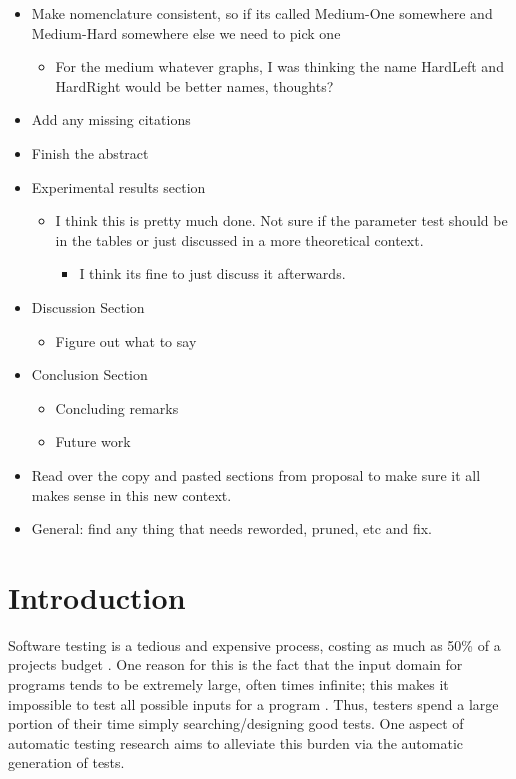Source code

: \documentclass[runningheads]{llncs}
\begin{document}
\begin{itemize}
\item Make nomenclature consistent, so if its called Medium-One somewhere and Medium-Hard somewhere else we need to pick one
     \begin{itemize}
     \item For the medium whatever graphs, I was thinking the name HardLeft and HardRight would be better names, thoughts?
     \end{itemize}
\item Add any missing citations
\item Finish the abstract
\item Experimental results section
     \begin{itemize}
     \item I think this is pretty much done. Not sure if the parameter test should be in the tables
	     or just discussed in a more theoretical context.
	     \begin{itemize}
          \item I think its fine to just discuss it afterwards.
         \end{itemize}
     \end{itemize}
\item Discussion Section
     \begin{itemize}
     \item Figure out what to say
     \end{itemize}
\item Conclusion Section
     \begin{itemize}
     \item Concluding remarks
     \item Future work
     \end{itemize}
\item Read over the copy and pasted sections from proposal to make sure it all makes sense in this new context.
\item General: find any thing that needs reworded, pruned, etc and fix.
\end{itemize}

\section{Introduction}
Software testing is a tedious and expensive process, costing as much as 50\% of a projects budget \cite{meyers1}. One reason for this is the fact that the input domain for programs tends to be extremely large, often times infinite; this makes it impossible to test all possible inputs for a program \cite{meyers1}. Thus, testers spend a large portion of their time simply searching/designing good tests. One aspect of automatic testing research aims to alleviate this burden via the automatic generation of tests.
\end{document}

------------------------------------------------

- _Task_: Copy every line that includes the string "test" from the material above.

- _Solution for this exercise_:
     \item I think this is pretty much done. Not sure if the parameter test should be in the tables
Software testing is a tedious and expensive process, costing as much as 50\% of a projects budget \cite{meyers1}. One reason for this is the fact that the input domain for programs tends to be extremely large, often times infinite; this makes it impossible to test all possible inputs for a program \cite{meyers1}. Thus, testers spend a large portion of their time simply searching/designing good tests. One aspect of automatic testing research aims to alleviate this burden via the automatic generation of tests.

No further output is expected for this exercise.